Now, as yet another stood to testify that Sunday morning in November, hope was about to dawn. The man who rose to speak was a friend not close, but someone I talked to from time to time. He was a schoolteacher, outwardly patient and loving with his students as well as with his own children. I knew that he had serious problems at home. He had confided, much to my surprise, that he and his wife nearly divorced at the beginning of the school year.
His testimony was not unusual. In fact, what he said did not differ much from what any of the others had said. He began with the customary "My friends, I know that Jesus is the Christ ."
And when he said that, the same thing happened to me that happened regularly in testimony meetings. Whenever anyone said, "I know that Jesus is the Christ," the hair stood up on the back of my neck. Sometimes I even began to weep. I could not cry when I heard about a great tragedy, or even when someone died. But I often cried at certain statements about Jesus Christ.

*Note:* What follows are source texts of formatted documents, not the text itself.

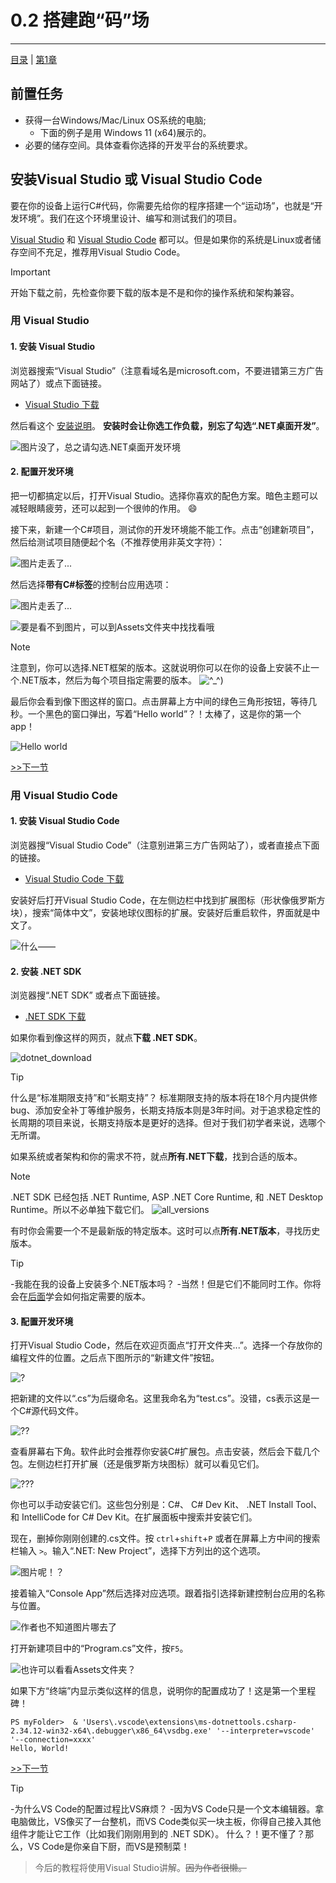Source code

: # 0.2 搭建跑“码”场

---

[目录](/Contents.md) | [第1章](../Chatper_1/Chp_1.md)


## 前置任务

- 获得一台Windows/Mac/Linux OS系统的电脑;
    - 下面的例子是用 Windows 11 (x64)展示的。
- 必要的储存空间。具体查看你选择的开发平台的系统要求。

## 安装Visual Studio 或 Visual Studio Code

要在你的设备上运行C#代码，你需要先给你的程序搭建一个“运动场”，也就是“开发环境”。我们在这个环境里设计、编写和测试我们的项目。


[Visual Studio](#用-visual-studio) 和 [Visual Studio Code](#用-visual-studio-code) 都可以。但是如果你的系统是Linux或者储存空间不充足，推荐用Visual Studio Code。

> [!IMPORTANT]
> 开始下载之前，先检查你要下载的版本是不是和你的操作系统和架构兼容。

### 用 Visual Studio

#### 1. 安装 Visual Studio

浏览器搜索“Visual Studio”（注意看域名是microsoft.com，不要进错第三方广告网站了）或点下面链接。

- [Visual Studio 下载](https://visualstudio.microsoft.com/zh-hans/vs/)

然后看这个 [安装说明](https://learn.microsoft.com/zh-cn/visualstudio/install/install-visual-studio?view=vs-2022)。 **安装时会让你选工作负载，别忘了勾选“.NET桌面开发”**。

![图片没了，总之请勾选.NET桌面开发环境](./Assets/vs-installer-workloads.png)


#### 2. 配置开发环境

把一切都搞定以后，打开Visual Studio。选择你喜欢的配色方案。暗色主题可以减轻眼睛疲劳，还可以起到一个很帅的作用。 :smile: 

接下来，新建一个C#项目，测试你的开发环境能不能工作。点击“创建新项目”，然后给测试项目随便起个名（不推荐使用非英文字符）：

![图片走丢了...](./Assets/vs-create-proj.png)

然后选择**带有C#标签**的控制台应用选项：

![图片走丢了...](./Assets/vs-create-proj2.png)

![要是看不到图片，可以到Assets文件夹中找找看哦](./Assets/vs-name-file.png)

> [!NOTE]
> 注意到，你可以选择.NET框架的版本。这就说明你可以在你的设备上安装不止一个.NET版本，然后为每个项目指定需要的版本。
> ![^_^)](./Assets/cs-target-framework.png)

最后你会看到像下图这样的窗口。点击屏幕上方中间的绿色三角形按钮，等待几秒。一个黑色的窗口弹出，写着“Hello world”？！太棒了，这是你的第一个app！

![Hello world](./Assets/vs-run.png)

[>>下一节](../Lesson0_3/L0_3.md)

### 用 Visual Studio Code

#### 1. 安装 Visual Studio Code

浏览器搜“Visual Studio Code”（注意别进第三方广告网站了），或者直接点下面的链接。 

- [Visual Studio Code 下载](https://code.visualstudio.com/download)

安装好后打开Visual Studio Code，在左侧边栏中找到扩展图标（形状像俄罗斯方块），搜索“简体中文”，安装地球仪图标的扩展。安装好后重启软件，界面就是中文了。

![什么——](./Assets/vsc-zh-ext.png)

#### 2. 安装 .NET SDK

浏览器搜“.NET SDK” 或者点下面链接。

- [.NET SDK 下载](https://dotnet.microsoft.com/zh-cn/download)

如果你看到像这样的网页，就点**下载 .NET SDK**。

![dotnet_download](./Assets/dotnet-download.png)

> [!TIP]
> 什么是“标准期限支持”和“长期支持”？
> 标准期限支持的版本将在18个月内提供修bug、添加安全补丁等维护服务，长期支持版本则是3年时间。对于追求稳定性的长周期的项目来说，长期支持版本是更好的选择。但对于我们初学者来说，选哪个无所谓。

如果系统或者架构和你的需求不符，就点**所有.NET下载**，找到合适的版本。

> [!NOTE]
> .NET SDK 已经包括 .NET Runtime, ASP .NET Core Runtime, 和 .NET Desktop Runtime。所以不必单独下载它们。
> ![all_versions](./Assets/all-versions.png)

有时你会需要一个不是最新版的特定版本。这时可以点**所有.NET版本**，寻找历史版本。

> [!TIP]
> -我能在我的设备上安装多个.NET版本吗？
> -当然！但是它们不能同时工作。你将会在[后面]()学会如何指定需要的版本。

#### 3. 配置开发环境

打开Visual Studio Code，然后在欢迎页面点“打开文件夹...”。选择一个存放你的编程文件的位置。之后点下图所示的“新建文件”按钮。

![?](./Assets/vsc-create-file.png)

把新建的文件以“.cs”为后缀命名。这里我命名为“test.cs”。没错，cs表示这是一个C#源代码文件。

![??](./Assets/vsc-rename.png)

查看屏幕右下角。软件此时会推荐你安装C#扩展包。点击安装，然后会下载几个包。左侧边栏打开扩展（还是俄罗斯方块图标）就可以看见它们。

![???](./Assets/vsc-packages.png)

你也可以手动安装它们。这些包分别是：C#、 C# Dev Kit、 .NET Install Tool、和 IntelliCode for C# Dev Kit。在扩展面板中搜索并安装它们。

现在，删掉你刚刚创建的.cs文件。按 `ctrl`+`shift`+`P` 或者在屏幕上方中间的搜索栏输入 `>`。输入“.NET: New Project”，选择下方列出的这个选项。 

![图片呢！？](./Assets/cs-new-proj.png)

接着输入“Console App”然后选择对应选项。跟着指引选择新建控制台应用的名称与位置。

![作者也不知道图片哪去了](./Assets/cs-new-proj2.png)

打开新建项目中的“Program.cs”文件，按`F5`。

![也许可以看看Assets文件夹？](./Assets/cs-new-proj3.png)

如果下方“终端”内显示类似这样的信息，说明你的配置成功了！这是第一个里程碑！

```Shell
PS myFolder>  & 'Users\.vscode\extensions\ms-dotnettools.csharp-2.34.12-win32-x64\.debugger\x86_64\vsdbg.exe' '--interpreter=vscode' '--connection=xxxx' 
Hello, World!
```

[>>下一节](../Lesson0_3/L0_3.md)

> [!TIP]
> -为什么VS Code的配置过程比VS麻烦？
> -因为VS Code只是一个文本编辑器。拿电脑做比，VS像买了一台整机，而VS Code类似买一块主板，你得自己接入其他组件才能让它工作（比如我们刚刚用到的 .NET SDK）。
> 什么？！更不懂了？那么，VS Code是你亲自下厨，而VS是预制菜！

> 今后的教程将使用Visual Studio讲解。~~因为作者很懒。~~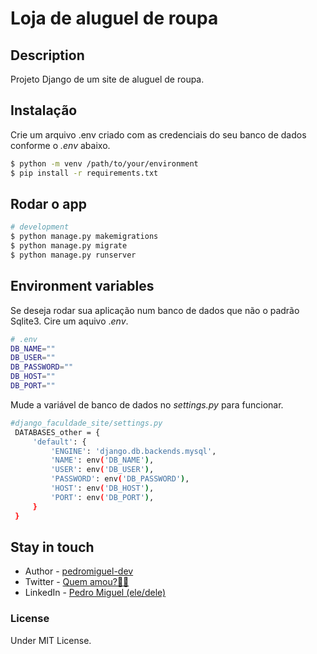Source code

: # Loja de aluguel de roupa

## Description

Projeto Django de um site de aluguel de roupa.

## Instalação

Crie um arquivo .env criado com as credenciais do seu banco de dados conforme o _.env_ abaixo.

```bash
$ python -m venv /path/to/your/environment
$ pip install -r requirements.txt
```

## Rodar o app

```bash
# development
$ python manage.py makemigrations
$ python manage.py migrate
$ python manage.py runserver
```

## Environment variables

Se deseja rodar sua aplicação num banco de dados que não o padrão Sqlite3. Cire um aquivo ._env_.
```bash
# .env
DB_NAME=""
DB_USER=""
DB_PASSWORD=""
DB_HOST=""
DB_PORT=""
```

Mude a variável de banco de dados no _settings.py_ para funcionar.

```bash
#django_faculdade_site/settings.py
 DATABASES_other = {
     'default': {
         'ENGINE': 'django.db.backends.mysql',
         'NAME': env('DB_NAME'),
         'USER': env('DB_USER'),
         'PASSWORD': env('DB_PASSWORD'),
         'HOST': env('DB_HOST'),
         'PORT': env('DB_PORT'),
     }
 }
```

## Stay in touch

- Author - [pedromiguel-dev](http://github.com/pedromiguel-dev)
- Twitter - [Quem amou?🏳️‍🌈](https://twitter.com/PrincesaSofiaQA)
- LinkedIn - [ Pedro Miguel (ele/dele) ](https://www.linkedin.com/in/pedro-miguel-276525207/)


### License

Under MIT License.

This was a little embarrassing. I had a reputation for being softhearted in testimony meetings, though I never cried at the stories about the Churchs family programs, or the Scouting program, or when someone mentioned Joseph Smith. My crying was reserved for expressions of devotion for Jesus. I had come to believe that these displays of emotion were a manifestation of the Holy Spirit.
But this time something else happened, too. As I began to weep at my friends statement, something clicked in my mind. Perhaps there was something salvageable in my religious life, I thought. Perhaps there was a bottom-line. Something that was real in my experience. Perhaps, in fact, that Something might be a Someone.

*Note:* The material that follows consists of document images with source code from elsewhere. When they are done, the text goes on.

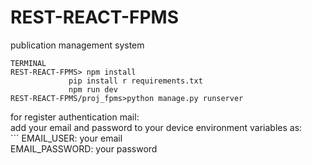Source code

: # REST-REACT-FPMS
publication management system
 ```
TERMINAL
REST-REACT-FPMS> npm install
              pip install r requirements.txt
              npm run dev  
REST-REACT-FPMS/proj_fpms>python manage.py runserver
```
for register authentication mail:  
  add your email and password to your device environment variables as:  
        ```
        EMAIL_USER: your email  
        EMAIL_PASSWORD: your password  
```
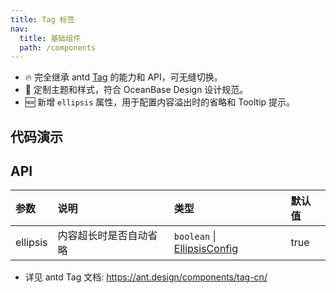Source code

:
 ```yaml
---
title: Tag 标签
nav:
  title: 基础组件
  path: /components
---
```


- 🔥 完全继承 antd [Tag](https://ant.design/components/tag-cn/) 的能力和 API，可无缝切换。
- 💄 定制主题和样式，符合 OceanBase Design 设计规范。
- 🆕 新增 `ellipsis` 属性，用于配置内容溢出时的省略和 Tooltip 提示。

## 代码演示

<!-- prettier-ignore -->
<code src="./demo/basic.tsx" title="基本"></code>
<code src="./demo/ellipsis.tsx" title="内容超长自动省略"></code>
<code src="./demo/color.tsx" title="彩色标签" description="我们添加了多种预设色彩的标签样式，用作不同场景使用。如果预设值不能满足你的需求，可以设置为具体色值"></code>
<code src="./demo/status.tsx" title="预设状态的标签" description="预设五种状态颜色"></code>
<code src="./demo/checkable.tsx" title="可选择标签"></code>
<code src="./demo/icon.tsx" title="图标按钮"></code>
<code src="./demo/borderless.tsx" title="无边框模式"></code>

## API

| 参数 | 说明 | 类型 | 默认值 |
| :-- | :-- | :-- | :-- |
| ellipsis | 内容超长时是否自动省略 | `boolean` \| [EllipsisConfig](https://ant-design.antgroup.com/components/typography-cn#ellipsis) | true |

- 详见 antd Tag 文档: https://ant.design/components/tag-cn/
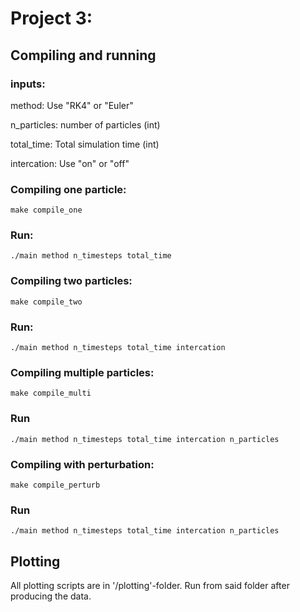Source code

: # Project 3:

## Compiling and running
### inputs: 

method: Use "RK4" or "Euler"

n_particles: number of particles (int)

total_time: Total simulation time (int)

intercation: Use "on" or "off"

### Compiling one particle:

```
make compile_one
```
### Run:

```
./main method n_timesteps total_time 
```
### Compiling two particles:

```
make compile_two
```

### Run:

```
./main method n_timesteps total_time intercation 
```

### Compiling multiple particles:
```
make compile_multi
```

### Run

```
./main method n_timesteps total_time intercation n_particles
```

### Compiling with perturbation:

```
make compile_perturb
```

### Run

```
./main method n_timesteps total_time intercation n_particles
```

## Plotting
All plotting scripts are in '/plotting'-folder. Run from said folder after producing the data.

As all the points of faith in the Church had begun to crumble away during the past few months, a form was emerging out of the wreckage with increasing clarity. That form was the Person of Jesus.
I had nowhere else to turn. I knew all too well the costs involved in a search such as mine. Were I to leave the Church, I would be a social outcast in a community in which nearly everyone was a Church member. My scorn would be doubled because I was not only a member of the Mormon community, but also a respected leader.
My wifes parents would never understand if I were compelled to leave. Neither would my friends. Even my job on the newspaper, in a community 90 percent Mormon, could be threatened.
Worst of all, I knew what Margarettas reaction would be. There was no doubt in my mind that she was not prepared for this kind of social upheaval. She would never leave the Church and would deeply resent me for doing so. I knew in the depths of my heart that if I left the Church, Margaretta would leave me.
In this dark moment, all my religious moorings were torn loose. It was a time to return to basics. I had to ask myself what, if anything, I could believe. When I reduced everything to essential, believable minimums, was anything salvageable for me in Mormonism? Was anything left as an unchallenged point of faith? And what about this Man who, when acknowledged as the Christ, brought tears to my eyes?
That morning in Fast and Testimony meeting marked the beginning of a recurring experience I began to call my "tapestry" experience. As I continued my search, whether reading or in a meeting or simply meditating on my spiritual condition, it seemed that I was continually drawn back to think about my relationship with Jesus Christ. He seemed to represent the focus of everything that bore any real importance. He faded in and out of my awareness, ever present yet somehow elusive.
As a Mormon, of course, I recognized Him as the Savior. The name Jesus Christ was part of the name of my Church, written on the exterior of every Mormon building. We closed each prayer "in the name of Thy beloved Son, Amen." But I was beginning to get the impression that, though I talked to Jesus, He was theoretical. I got the impression that He was supposed to be more real. Maybe, more correctly, I began to hope that He could be more real to me.
One thing was certain. I realized that if I were to make any sense out of my religious life, I would have to make contact with Jesus Christ.